Toutefois, pour la plupart des gens, le Père Noël fait figure de bien joli mensonge. Un mensonge teinté de magie et de mystère. D'ailleurs, de l'avis de pédopsychiatres, le Père Noël fait partie de ces rites qui aident les enfants à grandir. Au sortir de l'enfance, arrêter de croire au Père Noël ne serait alors ni plus ni moins que faire l'expérience de la réalité.

Le Père Noël, ce gros mensonge

Pourtant, selon une étude menée par des psychologues de l'université d’Exeter (Royaume-Uni), mentir à nos enfants au sujet du Père Noël pourrait sérieusement entamer la confiance que nos petites têtes blondes nous accordent naturellement.
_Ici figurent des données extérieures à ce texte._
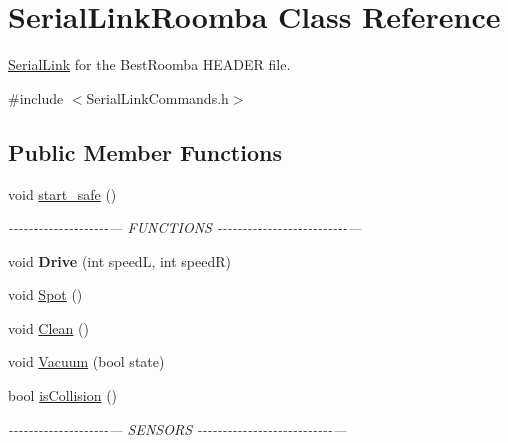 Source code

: \hypertarget{class_serial_link_roomba}{}\section{Serial\+Link\+Roomba Class Reference}
\label{class_serial_link_roomba}


\mbox{\hyperlink{class_serial_link}{Serial\+Link}} for the Best\+Roomba H\+E\+A\+D\+ER file.  




{\ttfamily \#include $<$Serial\+Link\+Commands.\+h$>$}

\subsection*{Public Member Functions}
\begin{DoxyCompactItemize}
\item 
\mbox{\label{class_serial_link_roomba_a536844bfafe880f566cc1f8abc93cbde}} 
void \mbox{\hyperlink{class_serial_link_roomba_a536844bfafe880f566cc1f8abc93cbde}{start\+\_\+safe}} ()
\begin{DoxyCompactList}\small\item\em -\/-\/-\/-\/-\/-\/-\/-\/-\/-\/-\/-\/-\/-\/-\/-\/-\/-\/-\/-\/--- F\+U\+N\+C\+T\+I\+O\+NS -\/-\/-\/-\/-\/-\/-\/-\/-\/-\/-\/-\/-\/-\/-\/-\/-\/-\/-\/-\/-\/-\/-\/-\/-\/-\/--- \end{DoxyCompactList}\item 
\mbox{\label{class_serial_link_roomba_ad82450a39ad2d2688f495a0798d784c0}} 
void {\bfseries Drive} (int speedL, int speedR)
\item 
void \mbox{\hyperlink{class_serial_link_roomba_a8f5da920bc06886a0d02b5e1fe519fd6}{Spot}} ()
\item 
void \mbox{\hyperlink{class_serial_link_roomba_abb7f3a45935604914a96ea97cb7e6f59}{Clean}} ()
\item 
void \mbox{\hyperlink{class_serial_link_roomba_ab9d56883a0b905cc4ed67adb5bf74ff3}{Vacuum}} (bool state)
\item 
\mbox{\label{class_serial_link_roomba_aeac6d1c2769d0ee7d1fd567fce6a57d0}} 
bool \mbox{\hyperlink{class_serial_link_roomba_aeac6d1c2769d0ee7d1fd567fce6a57d0}{is\+Collision}} ()
\begin{DoxyCompactList}\small\item\em -\/-\/-\/-\/-\/-\/-\/-\/-\/-\/-\/-\/-\/-\/-\/-\/-\/-\/-\/-\/--- S\+E\+N\+S\+O\+RS -\/-\/-\/-\/-\/-\/-\/-\/-\/-\/-\/-\/-\/-\/-\/-\/-\/-\/-\/-\/-\/-\/-\/-\/-\/-\/-\/--- \end{DoxyCompactList}\item 

\end{DoxyCompactItemize}
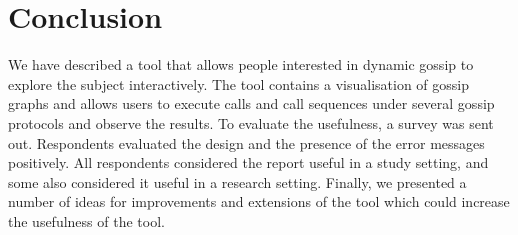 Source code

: 
\section{Conclusion}

We have described a tool that allows people interested in dynamic gossip to explore the subject interactively.
The tool contains a visualisation of gossip graphs and allows users to execute calls and call sequences under several gossip protocols and observe the results. 
To evaluate the usefulness, a survey was sent out. 
Respondents evaluated the design and the presence of the error messages positively. 
All respondents considered the report useful in a study setting, and some also considered it useful in a research setting. 
Finally, we presented a number of ideas for improvements and extensions of the tool which could increase the usefulness of the tool. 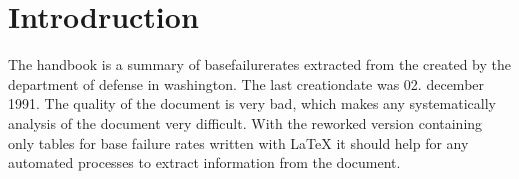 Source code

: \chapter{Introdruction}
The handbook is a summary of basefailurerates extracted from the \cite{MIL-HDBK-217F} created by the department of defense in 
washington. The \cite{MIL-HDBK-217F} last creationdate was 02. december 1991. The quality of the document is very bad, which 
makes any systematically analysis of the document very difficult. With the reworked version containing only tables for base failure
rates written with LaTeX it should help for any automated processes to extract information from the document.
Encore plus si ce mensonge est motivé par notre désir de revivre notre propre enfance plutôt que par celui de plonger nos petits dans un univers merveilleux, transformant ce mignon petit mensonge en « exercice moralement ambigu ».

L'étude pose également la question de l'insécurité qui peut naître dans les jeunes esprits à l'idée de ce personnage tout puissant amené à décerner chaque année les bons et les mauvais points. Les psychologues concluent qu'il n'est pas conseillé d'utiliser le Père Noël comme un « outil de contrôle » sur nos enfants.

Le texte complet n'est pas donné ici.